What is being asked
Reproduce the full listing below unchanged, apart from the pictures.

Given data
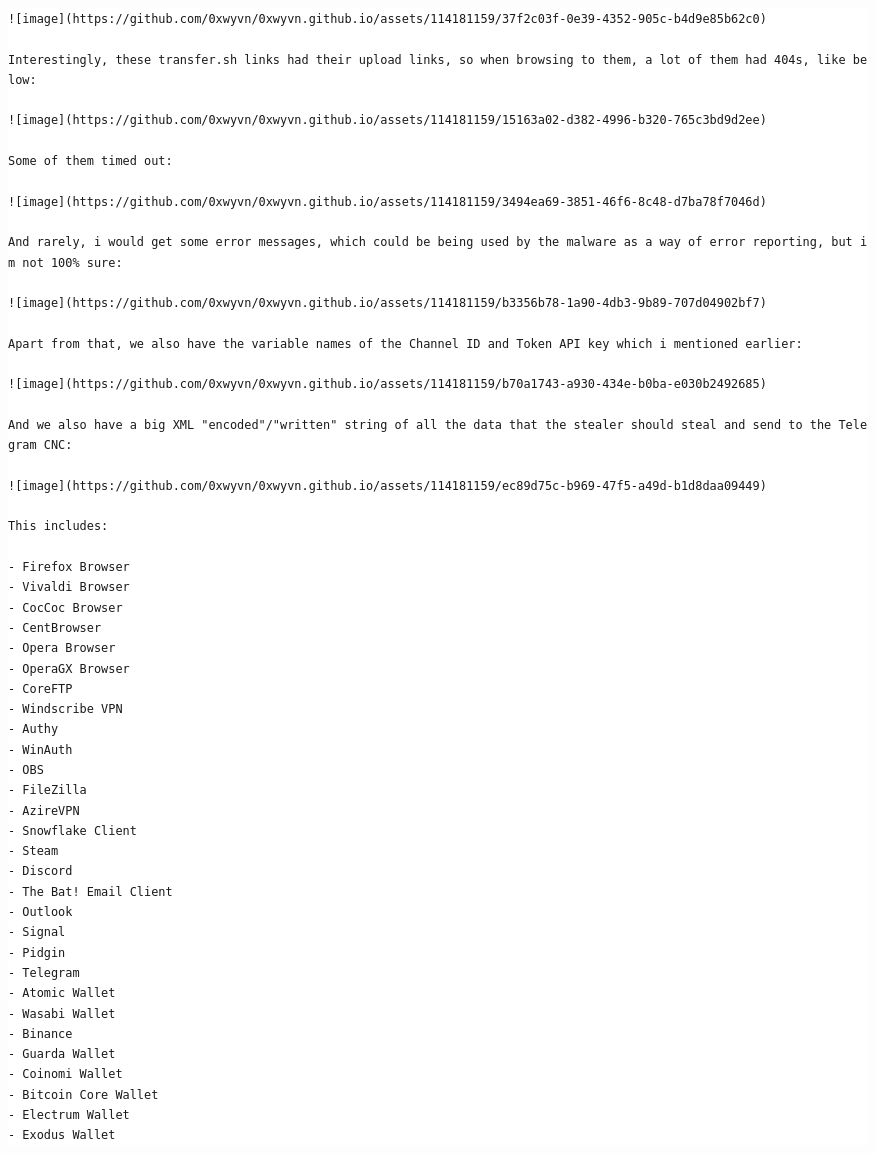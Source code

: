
 ```
![image](https://github.com/0xwyvn/0xwyvn.github.io/assets/114181159/37f2c03f-0e39-4352-905c-b4d9e85b62c0)

Interestingly, these transfer.sh links had their upload links, so when browsing to them, a lot of them had 404s, like below:

![image](https://github.com/0xwyvn/0xwyvn.github.io/assets/114181159/15163a02-d382-4996-b320-765c3bd9d2ee)

Some of them timed out:

![image](https://github.com/0xwyvn/0xwyvn.github.io/assets/114181159/3494ea69-3851-46f6-8c48-d7ba78f7046d)

And rarely, i would get some error messages, which could be being used by the malware as a way of error reporting, but im not 100% sure:

![image](https://github.com/0xwyvn/0xwyvn.github.io/assets/114181159/b3356b78-1a90-4db3-9b89-707d04902bf7)

Apart from that, we also have the variable names of the Channel ID and Token API key which i mentioned earlier:

![image](https://github.com/0xwyvn/0xwyvn.github.io/assets/114181159/b70a1743-a930-434e-b0ba-e030b2492685)

And we also have a big XML "encoded"/"written" string of all the data that the stealer should steal and send to the Telegram CNC:

![image](https://github.com/0xwyvn/0xwyvn.github.io/assets/114181159/ec89d75c-b969-47f5-a49d-b1d8daa09449)

This includes:

- Firefox Browser
- Vivaldi Browser
- CocCoc Browser
- CentBrowser
- Opera Browser
- OperaGX Browser
- CoreFTP
- Windscribe VPN
- Authy
- WinAuth
- OBS
- FileZilla
- AzireVPN
- Snowflake Client
- Steam
- Discord
- The Bat! Email Client
- Outlook
- Signal
- Pidgin
- Telegram
- Atomic Wallet
- Wasabi Wallet
- Binance
- Guarda Wallet
- Coinomi Wallet
- Bitcoin Core Wallet
- Electrum Wallet
- Exodus Wallet
```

Response
Source code

:
 ```
![image](https://github.com/0xwyvn/0xwyvn.github.io/assets/114181159/37f2c03f-0e39-4352-905c-b4d9e85b62c0)

Interestingly, these transfer.sh links had their upload links, so when browsing to them, a lot of them had 404s, like below:

![image](https://github.com/0xwyvn/0xwyvn.github.io/assets/114181159/15163a02-d382-4996-b320-765c3bd9d2ee)

Some of them timed out:

![image](https://github.com/0xwyvn/0xwyvn.github.io/assets/114181159/3494ea69-3851-46f6-8c48-d7ba78f7046d)

And rarely, i would get some error messages, which could be being used by the malware as a way of error reporting, but im not 100% sure:

![image](https://github.com/0xwyvn/0xwyvn.github.io/assets/114181159/b3356b78-1a90-4db3-9b89-707d04902bf7)

Apart from that, we also have the variable names of the Channel ID and Token API key which i mentioned earlier:

![image](https://github.com/0xwyvn/0xwyvn.github.io/assets/114181159/b70a1743-a930-434e-b0ba-e030b2492685)

And we also have a big XML "encoded"/"written" string of all the data that the stealer should steal and send to the Telegram CNC:

![image](https://github.com/0xwyvn/0xwyvn.github.io/assets/114181159/ec89d75c-b969-47f5-a49d-b1d8daa09449)

This includes:

- Firefox Browser
- Vivaldi Browser
- CocCoc Browser
- CentBrowser
- Opera Browser
- OperaGX Browser
- CoreFTP
- Windscribe VPN
- Authy
- WinAuth
- OBS
- FileZilla
- AzireVPN
- Snowflake Client
- Steam
- Discord
- The Bat! Email Client
- Outlook
- Signal
- Pidgin
- Telegram
- Atomic Wallet
- Wasabi Wallet
- Binance
- Guarda Wallet
- Coinomi Wallet
- Bitcoin Core Wallet
- Electrum Wallet
- Exodus Wallet
```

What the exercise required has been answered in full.